§ **Task to carry out**
Copy each line below containing "аслӣ".

Data extracted from a collection
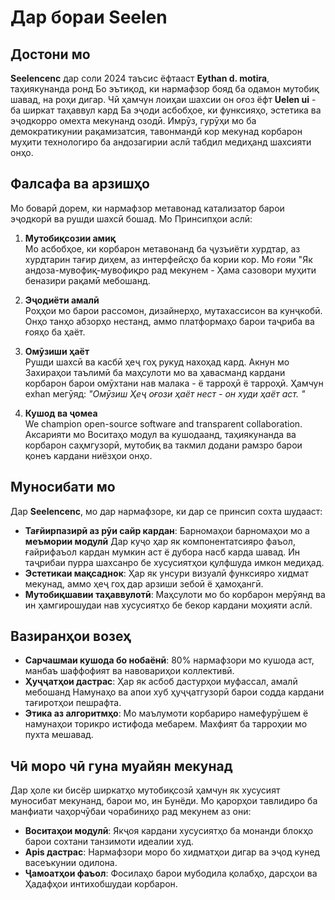 # Дар бораи Seelen

## Достони мо

**Seelencenc** дар соли 2024 таъсис ёфтааст **Eythan d. motira**, таҳиякунанда
ронд Бо эътиқод, ки нармафзор бояд ба одамон мутобиқ шавад, на роҳи дигар. Чӣ
ҳамчун лоиҳаи шахсии он оғоз ёфт **Uelen ui** - ба ширкат таҳаввул кард Ба эҷоди
асбобҳое, ки функсияҳо, эстетика ва эҷодкорро омехта мекунанд озодӣ. Имрӯз,
гурӯҳи мо ба демократикунии рақамизатсия, тавонмандӣ кор мекунад корбарон муҳити
технологиро ба андозагирии аслӣ табдил медиҳанд шахсияти онҳо.

## Фалсафа ва арзишҳо

Мо боварӣ дорем, ки нармафзор метавонад катализатор барои эҷодкорӣ ва рушди
шахсӣ бошад. Мо Принсипҳои аслӣ:

1. **Мутобиқсозии амиқ**\
   Мо асбобҳое, ки корбарон метавонанд ба ҷузъиёти хурдтар, аз хурдтарин тағир
   диҳем, аз интерфейсҳо ба кории кор. Мо ғояи "Як андоза-мувофиқ-мувофиқро рад
   мекунем \- Ҳама сазовори муҳити беназири рақамӣ мебошанд.

2. **Эҷодиёти амалӣ**\
   Роҳҳои мо барои рассомон, дизайнерҳо, мутахассисон ва кунҷкобӣ. Онҳо танҳо
   абзорҳо нестанд, аммо платформаҳо барои таҷриба ва ғояҳо ба ҳаёт.

3. **Омӯзиши ҳаёт**\
   Рушди шахсӣ ва касбӣ ҳеҷ гоҳ рукуд нахоҳад кард. Акнун мо Захираҳои таълимӣ
   ба маҳсулоти мо ва ҳавасманд кардани корбарон барои омӯхтани нав малака - ё
   тарроҳӣ ё тарроҳӣ. Ҳамчун exhan мегӯяд: _"Омӯзиш Ҳеҷ оғози ҳаёт нест - он
   худи ҳаёт аст. "_

4. **Кушод ва ҷомеа**\
   We champion open-source software and transparent collaboration. Аксарияти мо
   Воситаҳо модул ва кушодаанд, таҳиякунанда ва корбарон саҳмгузорӣ, мутобиқ ва
   такмил додани рамзро барои қонеъ кардани ниёзҳои онҳо.

## Муносибати мо

Дар **Seelencenc**, мо дар нармафзоре, ки дар се принсип сохта шудааст:

- **Тағйирпазирӣ аз рӯи сайр кардан**: Барномаҳои барномаҳои мо а **меъмории
  модулӣ** Дар куҷо ҳар як компонентатсияро фаъол, ғайрифаъол кардан мумкин аст
  ё дубора насб карда шавад. Ин таҷрибаи пурра шахсанро бе хусусиятҳои қулфшуда
  имкон медиҳад.
- **Эстетикаи мақсаднок**: Ҳар як унсури визуалӣ функсияро хидмат мекунад, аммо
  ҳеҷ гоҳ дар арзиши зебоӣ ё ҳамоҳангӣ.
- **Мутобиқшавии таҳаввулотӣ**: Маҳсулоти мо бо корбарон мерӯянд ва ин
  ҳамгирошудаи нав хусусиятҳо бе бекор кардани моҳияти аслӣ.

## Вазиранҳои возеҳ

- **Сарчашмаи кушода бо нобаёнӣ**: 80% нармафзори мо кушода аст, манбаъ
  шаффофият ва навовариҳои коллективӣ.
- **Ҳуҷҷатҳои дастрас**: Ҳар як асбоб дастурҳои муфассал, амалӣ мебошанд
  Намунаҳо ва апои хуб ҳуҷҷатгузорӣ барои содда кардани тағиротҳои пешрафта.
- **Этика аз алгоритмҳо**: Мо маълумоти корбариро намефурӯшем ё намунаҳои
  торикро истифода мебарем. Махфият ба тарроҳии мо пухта мешавад.

## Чӣ моро чӣ гуна муайян мекунад

Дар ҳоле ки бисёр ширкатҳо мутобиқсозӣ ҳамчун як хусусият муносибат мекунанд,
барои мо, ин Бунёди. Мо қарорҳои тавлидиро ба манфиати чаҳорчӯбаи чорабиниҳо рад
мекунем аз они:

- **Воситаҳои модулӣ**: Якҷоя кардани хусусиятҳо ба монанди блокҳо барои сохтани
  танзимоти идеалии худ.
- **Apis дастрас**: Нармафзори моро бо хидматҳои дигар ва эҷод кунед васеъкунии
  одилона.
- **Ҷамоатҳои фаъол**: Фосилаҳо барои мубодила қолабҳо, дарсҳои ва Ҳадафҳои
  интихобшудаи корбарон.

§ **Finished exercise**
технологиро ба андозагирии аслӣ табдил медиҳанд шахсияти онҳо.
шахсӣ бошад. Мо Принсипҳои аслӣ:
  ҳамгирошудаи нав хусусиятҳо бе бекор кардани моҳияти аслӣ.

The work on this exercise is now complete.